Start of Extracted entries

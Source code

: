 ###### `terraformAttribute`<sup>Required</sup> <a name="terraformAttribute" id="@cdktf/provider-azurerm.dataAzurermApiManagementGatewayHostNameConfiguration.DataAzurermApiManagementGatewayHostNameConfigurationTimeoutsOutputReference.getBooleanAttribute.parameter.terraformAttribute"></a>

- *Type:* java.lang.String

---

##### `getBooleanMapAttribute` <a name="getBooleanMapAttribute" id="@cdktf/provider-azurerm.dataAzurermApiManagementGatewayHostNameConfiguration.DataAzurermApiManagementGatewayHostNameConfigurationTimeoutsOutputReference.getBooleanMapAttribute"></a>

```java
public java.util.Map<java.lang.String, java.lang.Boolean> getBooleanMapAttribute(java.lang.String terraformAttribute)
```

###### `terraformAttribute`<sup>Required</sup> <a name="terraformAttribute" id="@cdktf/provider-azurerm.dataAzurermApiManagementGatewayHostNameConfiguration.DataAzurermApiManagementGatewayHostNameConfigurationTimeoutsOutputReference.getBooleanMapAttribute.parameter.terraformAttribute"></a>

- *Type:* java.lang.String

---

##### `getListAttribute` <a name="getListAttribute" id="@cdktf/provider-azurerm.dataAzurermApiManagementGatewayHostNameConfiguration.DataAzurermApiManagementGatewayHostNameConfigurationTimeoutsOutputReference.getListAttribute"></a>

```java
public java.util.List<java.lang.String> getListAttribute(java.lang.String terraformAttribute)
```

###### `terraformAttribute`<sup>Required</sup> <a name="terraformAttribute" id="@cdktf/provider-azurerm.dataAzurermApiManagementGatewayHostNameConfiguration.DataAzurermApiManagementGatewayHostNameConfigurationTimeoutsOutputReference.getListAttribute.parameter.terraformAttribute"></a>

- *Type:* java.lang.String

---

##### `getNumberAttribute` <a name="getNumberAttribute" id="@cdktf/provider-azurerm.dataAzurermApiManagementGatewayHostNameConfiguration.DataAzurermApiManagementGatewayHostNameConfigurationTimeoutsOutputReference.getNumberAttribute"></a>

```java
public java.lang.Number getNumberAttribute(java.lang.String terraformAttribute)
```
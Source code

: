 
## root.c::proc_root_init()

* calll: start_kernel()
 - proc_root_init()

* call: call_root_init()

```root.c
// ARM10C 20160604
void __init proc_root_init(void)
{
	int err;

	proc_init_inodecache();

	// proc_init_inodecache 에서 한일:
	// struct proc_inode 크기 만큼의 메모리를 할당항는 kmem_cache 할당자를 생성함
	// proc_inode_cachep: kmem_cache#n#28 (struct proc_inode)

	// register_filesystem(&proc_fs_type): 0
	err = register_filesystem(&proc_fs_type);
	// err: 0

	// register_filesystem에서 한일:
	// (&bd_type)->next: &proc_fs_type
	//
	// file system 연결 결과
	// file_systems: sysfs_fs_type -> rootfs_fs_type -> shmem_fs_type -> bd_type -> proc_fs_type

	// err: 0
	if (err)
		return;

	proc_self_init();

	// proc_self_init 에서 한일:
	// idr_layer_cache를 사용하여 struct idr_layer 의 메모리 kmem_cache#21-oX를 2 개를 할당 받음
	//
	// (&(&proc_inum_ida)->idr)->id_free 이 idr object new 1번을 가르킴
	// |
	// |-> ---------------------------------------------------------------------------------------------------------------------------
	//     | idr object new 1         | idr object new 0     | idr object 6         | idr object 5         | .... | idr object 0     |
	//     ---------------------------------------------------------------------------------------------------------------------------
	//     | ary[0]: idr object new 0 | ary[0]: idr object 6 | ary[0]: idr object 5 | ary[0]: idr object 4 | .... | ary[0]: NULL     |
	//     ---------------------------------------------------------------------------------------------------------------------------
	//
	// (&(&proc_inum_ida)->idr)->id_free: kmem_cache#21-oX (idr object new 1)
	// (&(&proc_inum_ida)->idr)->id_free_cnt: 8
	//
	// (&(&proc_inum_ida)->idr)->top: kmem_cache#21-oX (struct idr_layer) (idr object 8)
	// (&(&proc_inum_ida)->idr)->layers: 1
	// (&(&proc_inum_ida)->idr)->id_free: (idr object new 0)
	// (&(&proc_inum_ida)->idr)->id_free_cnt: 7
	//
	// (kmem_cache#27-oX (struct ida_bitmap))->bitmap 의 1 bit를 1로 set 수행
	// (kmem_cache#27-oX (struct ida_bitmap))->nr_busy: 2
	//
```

End of Extracted entries

Filter the entries above and keep only the lines with the word "util".

__Exercise response__:
public java.util.Map<java.lang.String, java.lang.Boolean> getBooleanMapAttribute(java.lang.String terraformAttribute)
public java.util.List<java.lang.String> getListAttribute(java.lang.String terraformAttribute)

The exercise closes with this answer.